++++ Recorded data

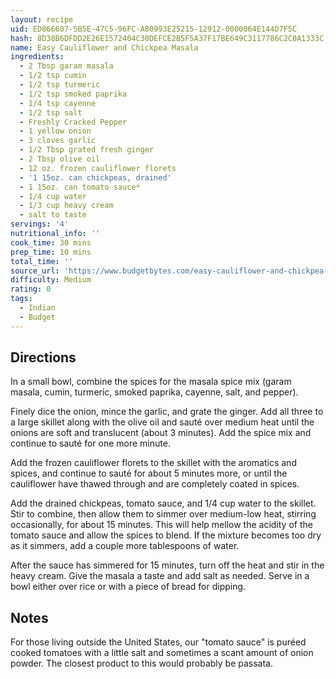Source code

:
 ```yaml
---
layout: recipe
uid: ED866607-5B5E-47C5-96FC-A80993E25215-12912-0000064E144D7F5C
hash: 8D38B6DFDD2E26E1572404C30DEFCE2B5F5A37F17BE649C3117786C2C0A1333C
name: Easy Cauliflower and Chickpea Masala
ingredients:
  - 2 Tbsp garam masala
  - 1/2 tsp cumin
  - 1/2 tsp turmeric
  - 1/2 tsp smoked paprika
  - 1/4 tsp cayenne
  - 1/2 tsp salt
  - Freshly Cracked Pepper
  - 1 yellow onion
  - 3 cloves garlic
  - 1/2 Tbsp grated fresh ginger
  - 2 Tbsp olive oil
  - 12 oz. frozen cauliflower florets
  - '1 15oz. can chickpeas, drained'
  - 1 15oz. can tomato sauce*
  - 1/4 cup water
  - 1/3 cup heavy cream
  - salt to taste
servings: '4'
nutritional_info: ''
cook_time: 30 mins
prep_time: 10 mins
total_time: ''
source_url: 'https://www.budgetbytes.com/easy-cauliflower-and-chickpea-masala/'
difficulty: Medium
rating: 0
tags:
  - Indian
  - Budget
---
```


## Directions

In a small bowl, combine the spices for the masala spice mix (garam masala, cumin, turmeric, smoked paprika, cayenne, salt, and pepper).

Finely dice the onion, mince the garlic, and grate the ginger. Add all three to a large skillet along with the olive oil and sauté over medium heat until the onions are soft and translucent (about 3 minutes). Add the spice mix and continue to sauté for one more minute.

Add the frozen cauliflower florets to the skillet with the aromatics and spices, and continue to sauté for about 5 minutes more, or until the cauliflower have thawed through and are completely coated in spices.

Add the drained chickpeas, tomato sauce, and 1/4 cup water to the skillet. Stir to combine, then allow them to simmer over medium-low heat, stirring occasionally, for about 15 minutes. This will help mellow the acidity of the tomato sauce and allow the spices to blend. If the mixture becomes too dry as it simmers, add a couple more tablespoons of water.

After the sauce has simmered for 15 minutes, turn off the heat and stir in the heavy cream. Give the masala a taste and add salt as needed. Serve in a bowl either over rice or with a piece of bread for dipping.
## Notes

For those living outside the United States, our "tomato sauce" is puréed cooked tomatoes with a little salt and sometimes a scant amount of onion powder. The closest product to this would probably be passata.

++++++++
++++ Recorded data

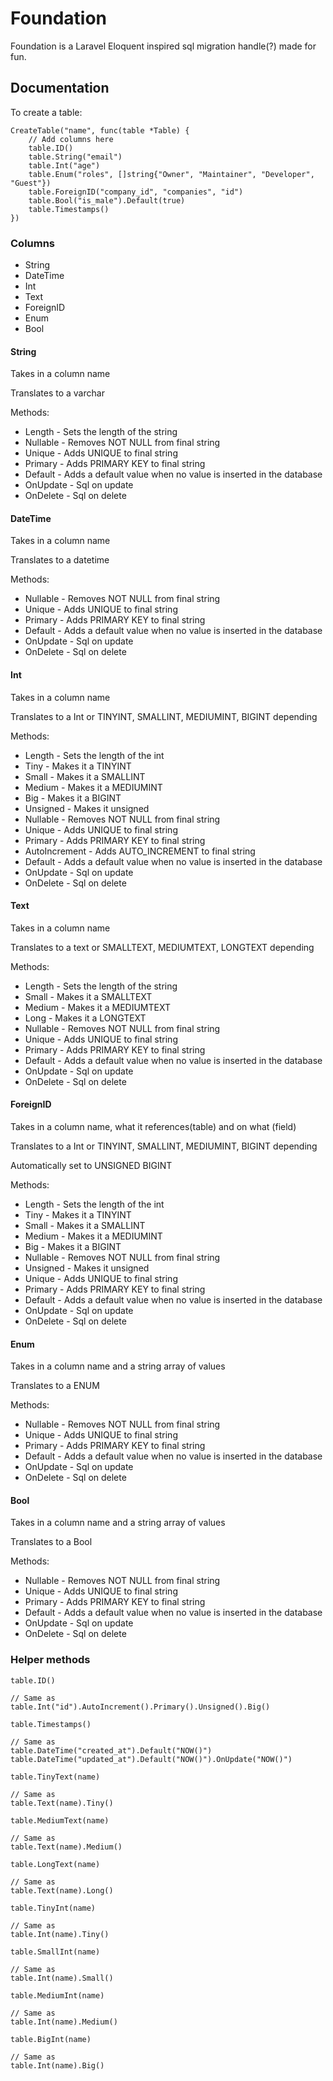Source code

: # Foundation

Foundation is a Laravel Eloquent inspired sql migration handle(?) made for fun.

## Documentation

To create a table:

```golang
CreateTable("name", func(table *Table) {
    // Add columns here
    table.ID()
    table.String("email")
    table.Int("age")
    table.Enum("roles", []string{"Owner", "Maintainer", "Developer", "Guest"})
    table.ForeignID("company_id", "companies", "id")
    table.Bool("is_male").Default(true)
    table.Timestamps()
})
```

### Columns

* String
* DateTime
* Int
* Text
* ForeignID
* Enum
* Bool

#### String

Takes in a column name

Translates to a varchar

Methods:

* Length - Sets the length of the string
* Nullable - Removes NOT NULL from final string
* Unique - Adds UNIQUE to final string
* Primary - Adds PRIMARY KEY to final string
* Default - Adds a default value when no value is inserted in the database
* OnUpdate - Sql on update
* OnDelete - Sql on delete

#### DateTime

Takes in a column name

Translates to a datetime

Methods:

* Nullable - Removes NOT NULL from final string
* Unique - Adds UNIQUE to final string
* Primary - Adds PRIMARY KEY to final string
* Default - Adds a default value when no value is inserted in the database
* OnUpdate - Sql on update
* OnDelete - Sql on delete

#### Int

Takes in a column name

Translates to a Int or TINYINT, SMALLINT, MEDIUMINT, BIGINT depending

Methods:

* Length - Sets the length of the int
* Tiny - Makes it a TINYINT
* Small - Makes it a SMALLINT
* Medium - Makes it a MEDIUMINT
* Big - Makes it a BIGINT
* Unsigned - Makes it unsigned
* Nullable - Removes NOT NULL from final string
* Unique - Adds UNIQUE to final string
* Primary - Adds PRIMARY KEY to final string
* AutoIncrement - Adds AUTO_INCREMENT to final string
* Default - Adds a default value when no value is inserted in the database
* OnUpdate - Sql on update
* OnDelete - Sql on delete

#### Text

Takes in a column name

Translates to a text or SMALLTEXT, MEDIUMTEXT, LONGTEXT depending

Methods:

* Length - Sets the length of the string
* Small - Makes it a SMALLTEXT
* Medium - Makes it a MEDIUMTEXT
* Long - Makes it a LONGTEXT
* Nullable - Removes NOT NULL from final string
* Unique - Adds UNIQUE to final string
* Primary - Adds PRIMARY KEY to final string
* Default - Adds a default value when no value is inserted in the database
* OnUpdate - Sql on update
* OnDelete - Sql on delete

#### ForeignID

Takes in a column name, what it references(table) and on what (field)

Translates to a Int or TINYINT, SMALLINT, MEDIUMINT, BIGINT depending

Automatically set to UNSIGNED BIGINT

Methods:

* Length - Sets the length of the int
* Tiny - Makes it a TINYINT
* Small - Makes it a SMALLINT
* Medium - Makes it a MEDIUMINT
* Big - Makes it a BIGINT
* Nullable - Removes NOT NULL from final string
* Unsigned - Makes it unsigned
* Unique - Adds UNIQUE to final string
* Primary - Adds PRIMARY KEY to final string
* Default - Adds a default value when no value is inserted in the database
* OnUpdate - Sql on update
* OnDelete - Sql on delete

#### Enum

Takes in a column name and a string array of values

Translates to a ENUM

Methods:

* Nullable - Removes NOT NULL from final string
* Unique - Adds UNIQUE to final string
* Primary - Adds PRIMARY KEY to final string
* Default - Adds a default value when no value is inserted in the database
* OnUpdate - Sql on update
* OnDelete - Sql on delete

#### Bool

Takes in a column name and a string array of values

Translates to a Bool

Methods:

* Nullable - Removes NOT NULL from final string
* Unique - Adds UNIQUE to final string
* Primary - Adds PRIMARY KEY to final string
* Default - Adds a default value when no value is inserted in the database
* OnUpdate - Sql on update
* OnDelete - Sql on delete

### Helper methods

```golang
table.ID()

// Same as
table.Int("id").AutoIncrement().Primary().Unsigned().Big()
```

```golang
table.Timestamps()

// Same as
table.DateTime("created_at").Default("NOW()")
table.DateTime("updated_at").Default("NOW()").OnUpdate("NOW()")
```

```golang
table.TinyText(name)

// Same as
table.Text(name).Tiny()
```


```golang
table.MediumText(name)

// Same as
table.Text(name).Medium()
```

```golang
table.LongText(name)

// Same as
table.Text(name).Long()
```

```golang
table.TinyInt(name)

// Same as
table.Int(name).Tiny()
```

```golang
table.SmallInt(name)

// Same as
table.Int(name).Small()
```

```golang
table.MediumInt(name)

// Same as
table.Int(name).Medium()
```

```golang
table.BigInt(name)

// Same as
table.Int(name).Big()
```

++++++++

### Task requirements
In the entries above, find each line with the string "Timestamps" and copy it.

### Response area
    table.Timestamps()
table.Timestamps()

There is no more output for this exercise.